One of our favorite places during our August trip to Palm Springs/Rancho Mirage was of course our hotel pool! It was great to spend time cooling off in the over 100-degree afternoons. However, first thing in the morning we would head out for a little sightseeing before the day's heat became too unbearable. Here were some places we recommend:
Joshua Tree National Park. This unique park is full of desert, rocks, cacti and of course, the Joshua Tree. It has two pretty distinct sections -- the eastern/lower elevation section which is part of the Colorado desert and the higher elevation, western portion which is part of the Mojave Desert. It was about a 1.5 hour drive for us to the southeastern entrance of the park onto Pinto Basin Road where the Cottonwood Visitor Center is located. This is the lower elevation Colorado desert section dominated by cacti. We worked our way north driving on Pinto Basin Road and would get out of the car at spots including the Ocotillo Patch and Cholla Cactus Garden, (large patch of Cacti) and various rock formations. At the intersection of Park Boulevard, we turned left and headed into the upper or Mojave Desert section which has lots of massive rocks for climbing (“Jumbo Rocks” being a favorite place to stop), Joshua Trees and even a scenic vista on top of a mountain (“Keys View”). We exited at the west entrance station of the park and drove about an hour back to our hotel. It made for a long day and by the time we got to the more scenic part on Park Boulevard (the upper or Mojave Desert section), we were all pretty tired, hot and cranky. If we were visiting the park again, I would skip the southern part and focus on the northern part -- it was just more scenic and interesting.
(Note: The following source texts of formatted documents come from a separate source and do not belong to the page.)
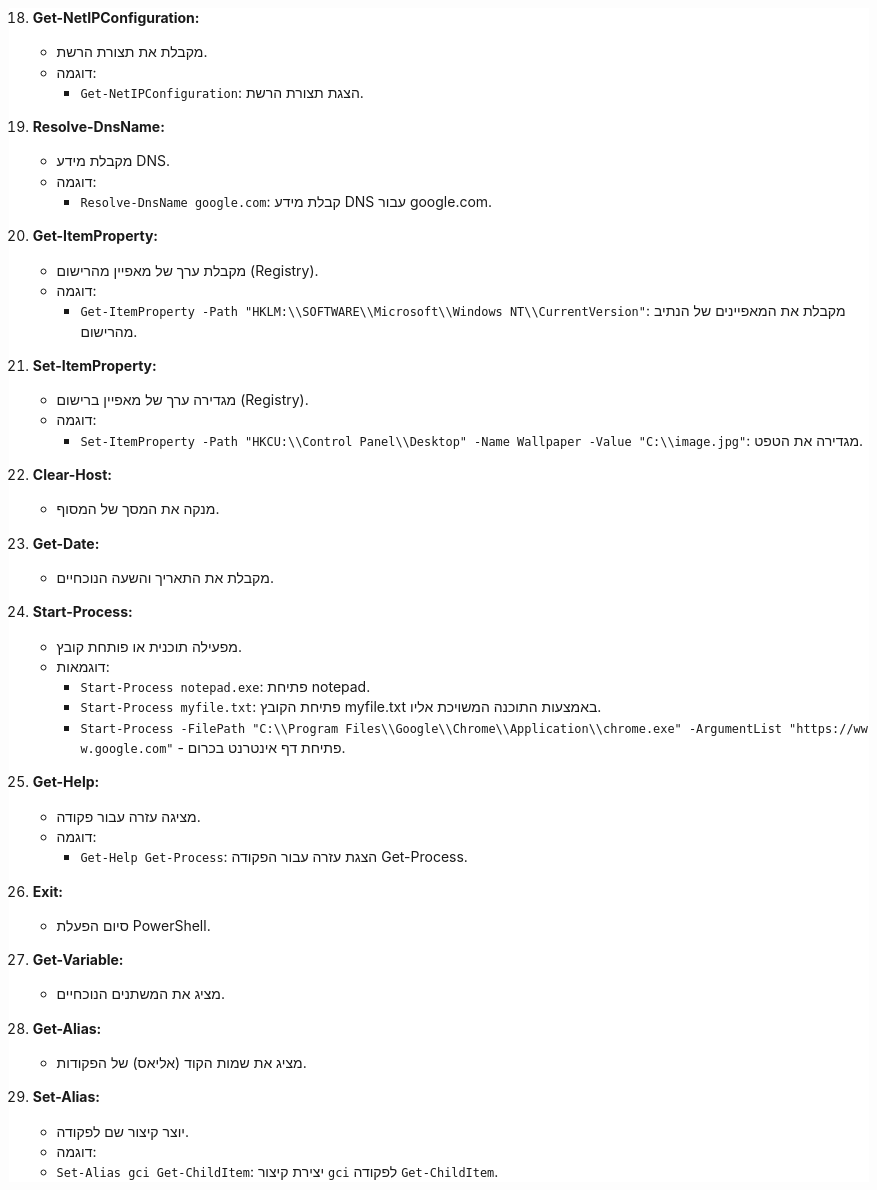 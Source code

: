 18. **Get-NetIPConfiguration:**
    - מקבלת את תצורת הרשת.
    - דוגמה:
      - `Get-NetIPConfiguration`: הצגת תצורת הרשת.

19. **Resolve-DnsName:**
    - מקבלת מידע DNS.
    - דוגמה:
      - `Resolve-DnsName google.com`: קבלת מידע DNS עבור google.com.

20. **Get-ItemProperty:**
    - מקבלת ערך של מאפיין מהרישום (Registry).
    - דוגמה:
      - `Get-ItemProperty -Path "HKLM:\\SOFTWARE\\Microsoft\\Windows NT\\CurrentVersion"`: מקבלת את המאפיינים של הנתיב מהרישום.

21. **Set-ItemProperty:**
     - מגדירה ערך של מאפיין ברישום (Registry).
     - דוגמה:
       - `Set-ItemProperty -Path "HKCU:\\Control Panel\\Desktop" -Name Wallpaper -Value "C:\\image.jpg"`: מגדירה את הטפט.

22. **Clear-Host:**
    - מנקה את המסך של המסוף.

23. **Get-Date:**
    - מקבלת את התאריך והשעה הנוכחיים.

24. **Start-Process:**
    - מפעילה תוכנית או פותחת קובץ.
    - דוגמאות:
      - `Start-Process notepad.exe`: פתיחת notepad.
      - `Start-Process myfile.txt`: פתיחת הקובץ myfile.txt באמצעות התוכנה המשויכת אליו.
      - `Start-Process -FilePath "C:\\Program Files\\Google\\Chrome\\Application\\chrome.exe" -ArgumentList "https://www.google.com"` - פתיחת דף אינטרנט בכרום.

25. **Get-Help:**
    - מציגה עזרה עבור פקודה.
    - דוגמה:
      - `Get-Help Get-Process`: הצגת עזרה עבור הפקודה Get-Process.

26. **Exit:**
     - סיום הפעלת PowerShell.

27. **Get-Variable:**
     - מציג את המשתנים הנוכחיים.

28. **Get-Alias:**
     - מציג את שמות הקוד (אליאס) של הפקודות.

29. **Set-Alias:**
     - יוצר קיצור שם לפקודה.
     - דוגמה:
      - `Set-Alias gci Get-ChildItem`: יצירת קיצור `gci` לפקודה `Get-ChildItem`.

## <mermaid>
If you want to see the entire park (both sections), I would do the opposite route of what we did -- start at the north when you have more energy to appreciate your surroundings and climb the large rocks and then end by driving through the southern section.
Golf! Of course, the Palm Springs area is known for its golf courses. Our resort had one and everywhere we looked, we saw a golf course, golf cart or golf store. We are not serious golfers, but thought while we’re here, we should play! We found a store that rented us golf clubs for a reasonable price which we could keep for a few days. They also gave us recommendations for driving ranges and executive par-3 courses in the vicinity. Executive courses are “real” golf courses (not miniature golf or a chip and putt), but the distance between the tee and the green are smaller, a “par 3” if you’re a good golfer. We chose to play at the Indio Golf Course, which had a lighted driving range that we used at night (I believe the course itself is also lit). Early the next morning, we were ready for the 18-hole course! We had a golf cart and played the entire 18 holes (although our kids sat out a few of the later holes). The course was not super difficult and was pretty wide open -- great for us not-so-experienced golfers. The course was also surprisingly reasonably priced. Of course, it was HOT, so early arrival is highly recommended.
And another favorite restaurant, the Jackalope Ranch BBQ Restaurant, had been recommended by the Sheraton newsletter. It was more expensive than Las Casuelas Nuevas (see the first part of this blog), but had a nice selection of food that was excellent. The atmosphere was upscale ranch. The building had a unique fountain, statues and decorations in front and the back of the restaurant opened onto a lovely patio and lawn with a small bubbling body of water and a waterfall. It looked like this rear outdoor area was used for events and weddings. It was a lovely dinner!